Катерина не услышала Тамариного вопроса. Была она странно в себе сосредоточена, словно в себе искала ответы на свои недоумения и не находила, словно причина произошедших с ней изменений притаилась именно в ней.

— Мы живём полгода. А он так же таинствен, как в первый день. Я ничего о нём не знаю. Я совсем не сплю. Лежать рядом с ним, хотеть… и ничего. Знаешь, он категорически против детей.

— От него зависит? — грубо спросила Тамара. Катерина обречённо кивнула.

— Он же фактически не спит со мной!

— Всё ясно. Снимай платье, — резко приказала Тамара.

— Оно не понравилось тебе?

— Ты сегодня в театр не пойдёшь!

— Как не пойду? — от удивления Катерина села на лежачок. — Это невозможно, ты что? Он же будет ждать!

— Пусть ждёт. А ты скажи, что теперь от тебя самой всё будет зависеть. Когда захочешь, дети будут…

— Ты с ума сошла! Зачем же насильно? С человеком нужно обращаться осторожно. — Катерина замёрзла в комбинации, поспешно натянула свою рабочую одежду. — Если он не хочет…

— Насчёт осторожности с человеком помолчи.
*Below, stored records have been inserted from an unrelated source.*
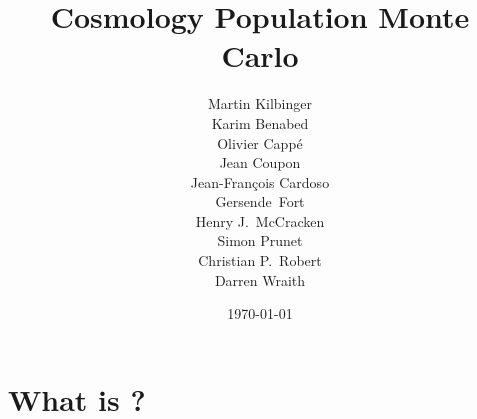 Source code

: \documentclass[11pt, chapterprefix, headsepline]{scrartcl}
\newcommand{\mysubtitle}[1]{\renewcommand{\TexiSubTitle}{#1}}
\begin{document}




\setcounter{page}{0}

\title{Cosmology Population Monte Carlo}
\mysubtitle{\CosmoPMC\ v\CosmoPMCVersion\ \hfill User's manual}

\subject{The cookbook}
\author{%
  \parbox{\textwidth}{
    Martin Kilbinger\\
    Karim Benabed\\
    Olivier Capp\'e\\
    Jean Coupon\\
    Jean-Fran\c{c}ois Cardoso\\
    Gersende~Fort\\
    Henry J.~McCracken\\
    Simon Prunet\\
    Christian P.~Robert\\
    Darren Wraith
}
}
\date{\today}
\maketitle
\newpage


\setcounter{tocdepth}{2}
\setcounter{page}{0}
\tableofcontents
\setcounter{page}{0}
\newpage
\setcounter{page}{1}


\pagestyle{headings}


\section{What is \CosmoPMC?}
\end{document}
Не один человек, два! С тобой тоже нужно обращаться осторожно. Ты спасаешь женщин от бесплодия, для наших больных ребёнок-счастье, и мы все понимаем, что значит для женщины ребёнок, и вдруг — на тебе: не смей родить ребёнка! Зачем он тогда женился? Ради одной первой ночи близости?! По твоим глазам вижу, даже она тебя не удовлетворила, так?

Катерина глубоко вздохнула.

Она удивлялась Тамаре. Откуда Тамара всё про неё знает? Откуда в ней такая жестокость, такая уверенность, как надо поступать?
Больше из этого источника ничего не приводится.